Data provided:
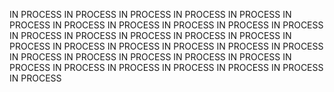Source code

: IN PROCESS
IN PROCESS
IN PROCESS
IN PROCESS
IN PROCESS
IN PROCESS
IN PROCESS
IN PROCESS
IN PROCESS
IN PROCESS
IN PROCESS
IN PROCESS
IN PROCESS
IN PROCESS
IN PROCESS
IN PROCESS
IN PROCESS
IN PROCESS
IN PROCESS
IN PROCESS
IN PROCESS
IN PROCESS
IN PROCESS
IN PROCESS
IN PROCESS
IN PROCESS
IN PROCESS
IN PROCESS
IN PROCESS
IN PROCESS
IN PROCESS
IN PROCESS
IN PROCESS
IN PROCESS

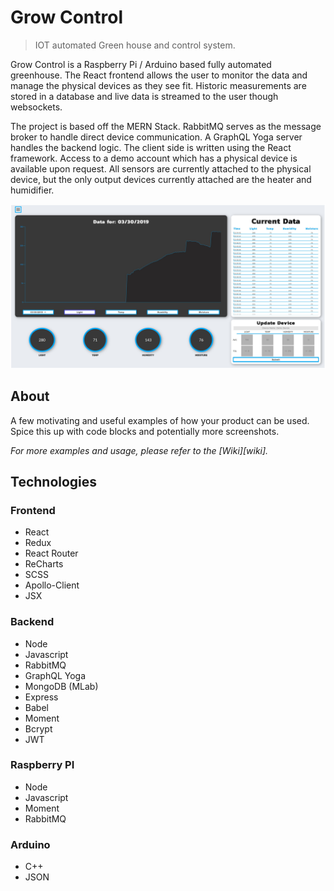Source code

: # Grow Control
> IOT automated Green house and control system.

Grow Control is a Raspberry Pi / Arduino based fully automated greenhouse. The React frontend allows the user to monitor the data and manage the physical devices as they see fit. Historic measurements are stored in a database and live data is streamed to the user though websockets.

The project is based off the MERN Stack. RabbitMQ serves as the message broker to handle direct device communication. A GraphQL Yoga server handles the backend logic. The client side is written using the React framework. Access to a demo account which has a physical device is available upon request. All sensors are currently attached to the physical device, but the only output devices currently attached are the heater and humidifier. 

![](/readme/growctrl.JPG)

## About

A few motivating and useful examples of how your product can be used. Spice this up with code blocks and potentially more screenshots.

_For more examples and usage, please refer to the [Wiki][wiki]._

## Technologies

### Frontend
* React
* Redux
* React Router
* ReCharts
* SCSS
* Apollo-Client
* JSX

### Backend
* Node
* Javascript
* RabbitMQ
* GraphQL Yoga
* MongoDB (MLab)
* Express
* Babel
* Moment
* Bcrypt
* JWT

### Raspberry PI
* Node
* Javascript
* Moment
* RabbitMQ

### Arduino
* C++
* JSON







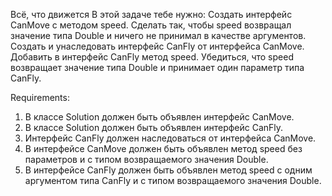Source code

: Всё, что движется
В этой задаче тебе нужно:
Создать интерфейс CanMove с методом speed.
Сделать так, чтобы speed возвращал значение типа Double и ничего не принимал в качестве аргументов.
Создать и унаследовать интерфейс CanFly от интерфейса CanMove.
Добавить в интерфейс CanFly метод speed.
Убедиться, что speed возвращает значение типа Double и принимает один параметр типа CanFly.

Requirements:
1. В классе Solution должен быть объявлен интерфейс CanMove.
2. В классе Solution должен быть объявлен интерфейс CanFly.
3. Интерфейс CanFly должен наследоваться от интерфейса CanMove.
4. В интерфейсе CanMove должен быть объявлен метод speed без параметров и с типом возвращаемого значения Double.
5. В интерфейсе CanFly должен быть объявлен метод speed c одним аргументом типа CanFly и с типом возвращаемого значения Double.
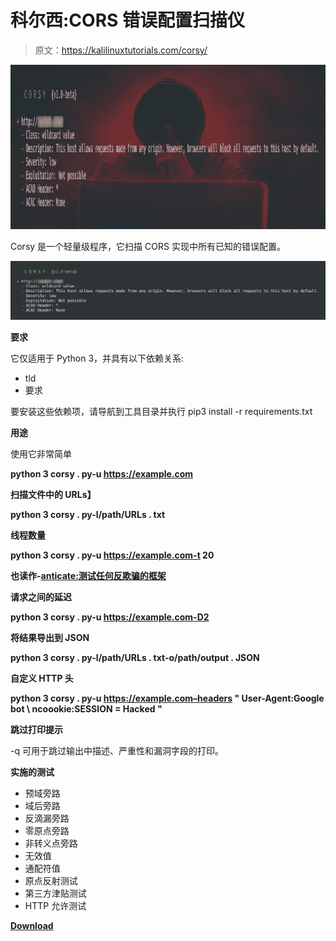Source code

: # 科尔西:CORS 错误配置扫描仪

> 原文：<https://kalilinuxtutorials.com/corsy/>

[![Corsy : CORS Misconfiguration Scanner](img/5ac666114cd1dac7f7c981ce339cc4ef.png "Corsy : CORS Misconfiguration Scanner")](https://1.bp.blogspot.com/-I9PxKmgJal8/XinYOmgQ6cI/AAAAAAAAEjg/NvhSKr4aN8kt6XQip4AeFQnyS63GcpGKwCLcBGAsYHQ/s1600/Corsy%25281%2529.png)

Corsy 是一个轻量级程序，它扫描 CORS 实现中所有已知的错误配置。

![](img/f46e69f6b96ab52223be5feab611dc5e.png)

**要求**

它仅适用于 Python 3，并具有以下依赖关系:

*   tld
*   要求

要安装这些依赖项，请导航到工具目录并执行 pip3 install -r requirements.txt

**用途**

使用它非常简单

**python 3 corsy . py-u https://example.com**

**扫描文件中的 URLs】**

**python 3 corsy . py-I/path/URLs . txt**

**线程数量**

**python 3 corsy . py-u https://example.com-t 20**

**也读作-[anticate:测试任何反欺骗的框架](https://kalilinuxtutorials.com/anticheat/)**

**请求之间的延迟**

**python 3 corsy . py-u https://example.com-D2**

**将结果导出到 JSON**

**python 3 corsy . py-I/path/URLs . txt-o/path/output . JSON**

**自定义 HTTP 头**

**python 3 corsy . py-u https://example.com–headers " User-Agent:Google bot \ ncoookie:SESSION = Hacked "**

**跳过打印提示**

-q 可用于跳过输出中描述、严重性和漏洞字段的打印。

**实施的测试**

*   预域旁路
*   域后旁路
*   反滴漏旁路
*   零原点旁路
*   非转义点旁路
*   无效值
*   通配符值
*   原点反射测试
*   第三方津贴测试
*   HTTP 允许测试

[**Download**](https://github.com/s0md3v/Corsy)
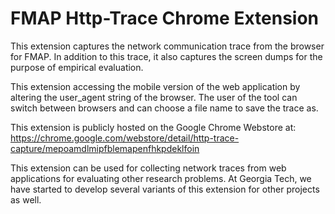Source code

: FMAP Http-Trace Chrome Extension
====
This extension captures the network communication trace from the browser
for FMAP. In addition to this trace, it also captures the screen dumps
for the purpose of empirical evaluation.

This extension accessing the mobile version of the web application by
altering the user_agent string of the browser. The user of the tool can
switch between browsers and can choose a file name to save the trace as.

This extension is publicly hosted on the Google Chrome Webstore at:
https://chrome.google.com/webstore/detail/http-trace-capture/mepoamdlmipfblemapenfhkpdeklfoin

This extension can be used for collecting network traces from web applications
for evaluating other research problems. At Georgia Tech, we have started to
develop several variants of this extension for other projects as well.
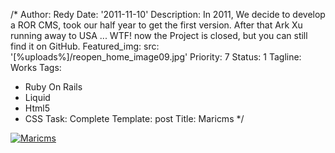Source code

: /*
Author: Redy
Date: '2011-11-10'
Description: In 2011, We decide to develop a ROR CMS, took our half year to get the
  first version. After that Ark Xu running away to USA ... WTF! now the Project is
  closed, but you can still find it on GitHub.
Featured_img:
  src: '[%uploads%]/reopen_home_image09.jpg'
Priority: 7
Status: 1
Tagline: Works
Tags:
- Ruby On Rails
- Liquid
- Html5
- CSS
Task: Complete
Template: post
Title: Maricms
*/
<p>  <a class="lightbox-gallery" href="/[%uploads%]/maricms_1.jpg">    <img src="/[%uploads%]/maricms_1.jpg" alt="Maricms" />  </a></p>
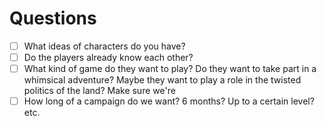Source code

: # Questions
- [ ] What ideas of characters do you have?
- [ ] Do the players already know each other?
- [ ] What kind of game do they want to play? Do they want to take part in a whimsical adventure? Maybe they want to play a role in the twisted politics of the land? Make sure we're
- [ ] How long of a campaign do we want? 6 months? Up to a certain level? etc.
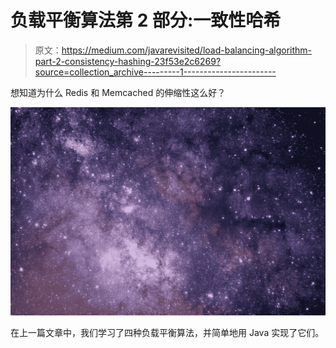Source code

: # 负载平衡算法第 2 部分:一致性哈希

> 原文：<https://medium.com/javarevisited/load-balancing-algorithm-part-2-consistency-hashing-23f53e2c6269?source=collection_archive---------1----------------------->

想知道为什么 Redis 和 Memcached 的伸缩性这么好？

[![](img/7050d552187bb589be05ca53c5b430de.png)](https://javarevisited.blogspot.com/2022/03/spring-boot-redis-example-in-java.html)

在上一篇文章中，我们学习了四种负载平衡算法，并简单地用 Java 实现了它们。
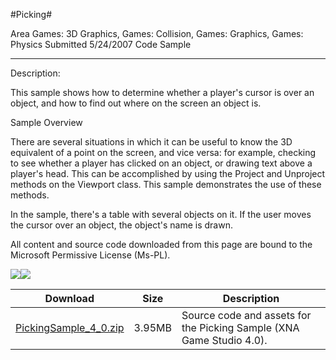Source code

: #Picking#

Area
Games: 3D Graphics, Games: Collision, Games: Graphics, Games: Physics
Submitted
5/24/2007
Code Sample

---

Description:

This sample shows how to determine whether a player's cursor is over an object, and how to find out where on the screen an object is.

Sample Overview

There are several situations in which it can be useful to know the 3D equivalent of a point on the screen, and vice versa: for example, checking to see whether a player has clicked on an object, or drawing text above a player's head. This can be accomplished by using the Project and Unproject methods on the Viewport class. This sample demonstrates the use of these methods.

In the sample, there's a table with several objects on it. If the user moves the cursor over an object, the object's name is drawn.


All content and source code downloaded from this page are bound to the Microsoft Permissive License (Ms-PL).

![](https://github.com/kniEngine/XNAGameStudio/blob/main/Images/XNA_Picking_01_small.jpg)![](https://github.com/kniEngine/XNAGameStudio/blob/main/Images/XNA_Picking_02_small.jpg)

	

 
Download | Size | Description
---|---|---|
[PickingSample_4_0.zip](https://github.com/kniEngine/XNAGameStudio/blob/main/Samples/PickingSample_4_0.zip?raw=true) | 3.95MB | Source code and assets for the Picking Sample (XNA Game Studio 4.0). 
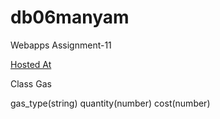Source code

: # db06manyam

Webapps Assignment-11

[Hosted At](https://db20manavarthi.herokuapp.com/)

Class Gas

gas_type(string)
quantity(number)
cost(number)
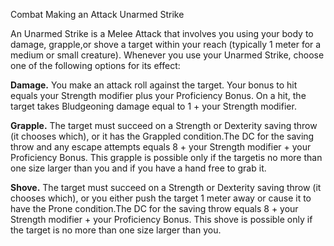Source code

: Combat
Making an Attack
Unarmed Strike
<p>
  An Unarmed Strike is a Melee Attack that involves you using your body to damage, grapple,or shove a target within your reach (typically 1 meter for a medium or small creature). Whenever you use your Unarmed Strike, choose one of the following options for its effect:
</p>
<p>
  <strong>Damage.</strong> You make an attack roll against the target. Your bonus to hit equals your Strength modifier plus your Proficiency Bonus. On a hit, the target takes Bludgeoning damage equal to 1 + your Strength modifier.
</p>
<p>
  <strong>Grapple.</strong> The target must succeed on a Strength or Dexterity saving throw (it chooses which), or it has the Grappled condition.The DC for the saving throw and any escape attempts equals 8 + your Strength modifier + your Proficiency Bonus. This grapple is possible only if the targetis no more than one size larger than you and if you have a hand free to grab it.
</p>
<p>
  <strong>Shove.</strong> The target must succeed on a Strength or Dexterity saving throw (it chooses which), or you either push the target 1 meter away or cause it to have the Prone condition.The DC for the saving throw equals 8 + your Strength modifier + your Proficiency Bonus. This shove is possible only if the target is no more than one size larger than you.
</p>
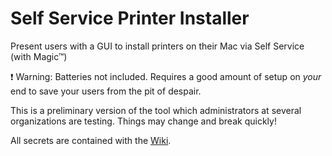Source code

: # Self Service Printer Installer

Present users with a GUI to install printers on their Mac via Self Service (with Magic™)

:heavy_exclamation_mark: Warning: Batteries not included. Requires a good amount
of setup on _your_ end to save your users from the pit of despair.

This is a preliminary version of the tool which administrators at several organizations
are testing. Things may change and break quickly!

All secrets are contained with the [Wiki](https://github.com/haircut/self-service-printer-installer/wiki).
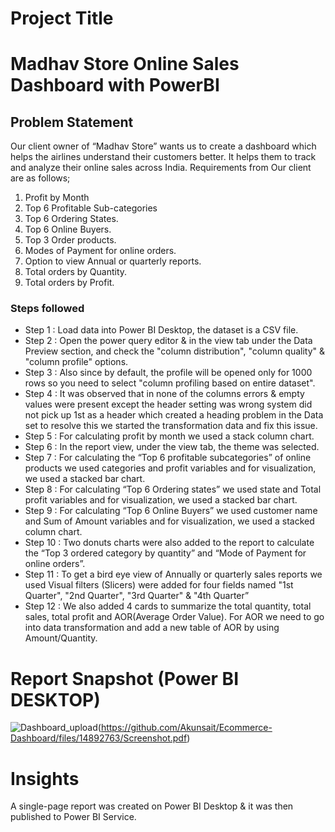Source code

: # Project Title

# Madhav Store Online Sales Dashboard with PowerBI


## Problem Statement

Our client owner of “Madhav Store” wants us to create a dashboard which helps the airlines understand their customers better. It helps them to track and analyze their online sales across India. Requirements from Our client are as follows;

1)	Profit by Month
2)	Top 6 Profitable Sub-categories
3)	Top 6 Ordering States.
4)	Top 6 Online Buyers.
5)	Top 3 Order products.
6)	Modes of Payment for online orders.
7)	Option to view Annual or quarterly reports.
8)	Total orders by Quantity.
9)	Total orders by Profit.



### Steps followed 

- Step 1 : Load data into Power BI Desktop, the dataset is a CSV file.
- Step 2 : Open the power query editor & in the view tab under the Data Preview section, and check the "column distribution", "column quality" & "column profile" options.
- Step 3 : Also since by default, the profile will be opened only for 1000 rows so you need to select "column profiling based on entire dataset".
- Step 4 : It was observed that in none of the columns errors & empty values were present except the header setting was wrong system did not pick up 1st as a header which created a heading problem in the Data set to resolve this we started the transformation data and fix this issue.
- Step 5 : For calculating profit by month we used a stack column chart.
- Step 6 : In the report view, under the view tab, the theme was selected.
- Step 7 : For calculating the “Top 6 profitable subcategories” of online products we used categories and profit variables and for visualization, we used a stacked bar chart. 
- Step 8 : For calculating “Top 6 Ordering states” we used state and Total profit variables and for visualization, we used a stacked bar chart.
- Step 9 : For calculating “Top 6 Online Buyers” we used customer name and  Sum of Amount variables and for visualization, we used a stacked column chart.
- Step 10 : Two donuts charts were also added to the report to calculate  the “Top 3 ordered category by quantity” and “Mode of Payment for online orders”.
- Step 11 : To get a bird eye view of Annually or quarterly sales reports we used Visual filters (Slicers) were added for four fields named "1st Quarter", "2nd Quarter", "3rd Quarter" & "4th Quarter” 
- Step 12 : We also added 4 cards to summarize the total quantity, total sales, total profit and AOR(Average Order Value). For AOR we need to go into data transformation and add a new table  of AOR by using Amount/Quantity.

        

 

 
 # Report Snapshot (Power BI DESKTOP)

 
![Dashboard_upload]([Screenshot.pdf])(https://github.com/Akunsait/Ecommerce-Dashboard/files/14892763/Screenshot.pdf)

# Insights

A single-page report was created on Power BI Desktop & it was then published to Power BI Service.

Exercise requirements: From the records above, transcribe only the stretch from the line with "for evaluating other" through the line with "- [ ] What kind", keeping both ends. Omit pictures.

Problem solution:
for evaluating other research problems. At Georgia Tech, we have started to
develop several variants of this extension for other projects as well.
Source code

: /*
Author: Redy
Date: '2011-11-10'
Description: In 2011, We decide to develop a ROR CMS, took our half year to get the
  first version. After that Ark Xu running away to USA ... WTF! now the Project is
  closed, but you can still find it on GitHub.
Featured_img:
  src: '[%uploads%]/reopen_home_image09.jpg'
Priority: 7
Status: 1
Tagline: Works
Tags:
- Ruby On Rails
- Liquid
- Html5
- CSS
Task: Complete
Template: post
Title: Maricms
*/
<p>  <a class="lightbox-gallery" href="/[%uploads%]/maricms_1.jpg">    <img src="/[%uploads%]/maricms_1.jpg" alt="Maricms" />  </a></p>
Source code

: # Questions
- [ ] What ideas of characters do you have?
- [ ] Do the players already know each other?
- [ ] What kind of game do they want to play? Do they want to take part in a whimsical adventure? Maybe they want to play a role in the twisted politics of the land? Make sure we're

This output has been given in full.